Wikipedia states, that the definition of convolution of function $f$ with a distribution $T$ is
$$\langle T\ast f,\varphi\rangle=\langle T,\tilde{f}\ast\varphi\rangle$$
where $\langle T,f\rangle=T(f(x))$ and $\tilde{f}=\mathrm{d}_{-1}f(x)=f(-x)$ dilation of $f$ and this should hold $\forall\varphi\in\mathscr{S}$.
Then, convolution of distributions is defined by
$$(T\ast S)\ast \varphi=T\ast(S\ast\varphi)$$
and $T\ast \varphi$ is supposed to be a function.

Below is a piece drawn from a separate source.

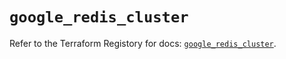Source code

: # `google_redis_cluster`

Refer to the Terraform Registory for docs: [`google_redis_cluster`](https://registry.terraform.io/providers/hashicorp/google-beta/4.81.0/docs/resources/google_redis_cluster).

My question is, how is this possible if $T\ast\varphi=T(\tilde{\varphi}\ast\phi)$ and $\tilde{\varphi}\ast\phi$ is a function and a distribution acting on a function is a number: $$T:\mathscr{S}(\mathbb{R}^n)\to\mathbb{R}$$
then a convolution defined like this should be a number and convolution defined as $$T\ast(S\ast\varphi)=T(S(\tilde{\varphi}\ast\phi))$$
should be a distribution acting on a number, which is nonsense?
It is stated, that an equivalent definition is
$$T\ast \varphi=\langle T,\tau_{-x}\varphi\rangle$$
how can that be an equivalent definition?
Best Answer
This is rather fishy. Convolution corresponds via Fourier transform to pointwise multiplication. You can multiply a tempered distribution by a test function and get a tempered distribution, but in general you can't multiply two tempered distributions and get a tempered distribution. See e.g. the discussion in Reed and Simon, Methods of Modern Mathematical Physics II: Fourier Analysis and Self-Adjointness, sec. IX.10.
For example, with $n=1$ try $f = 1$. $$\widetilde{f} \star \phi(x) = \int_{\mathbb R} \phi(x-t)\; dt = \int_{\mathbb R} \phi(t)\; dt$$ is a constant function, not a member of $\mathscr S$ unless it happens to be $0$. So in general you can't define $T \star f$ for this $f$ and a tempered distribution $T$. What you can define is $T \star f$ for $f \in \mathscr S$. Then it does turn out that the tempered distribution $T \star f$ corresponds to a polynomially bounded $C^\infty$ function (Reed and Simon, Theorem IX.4). But, again, in general you can't make sense of the convolution of this with a tempered distribution.
EDIT: When I say that a tempered distribution $T$ "corresponds to a function" $g$, I mean $T(\phi) = \int g(x)\; \phi(x)\; dx$.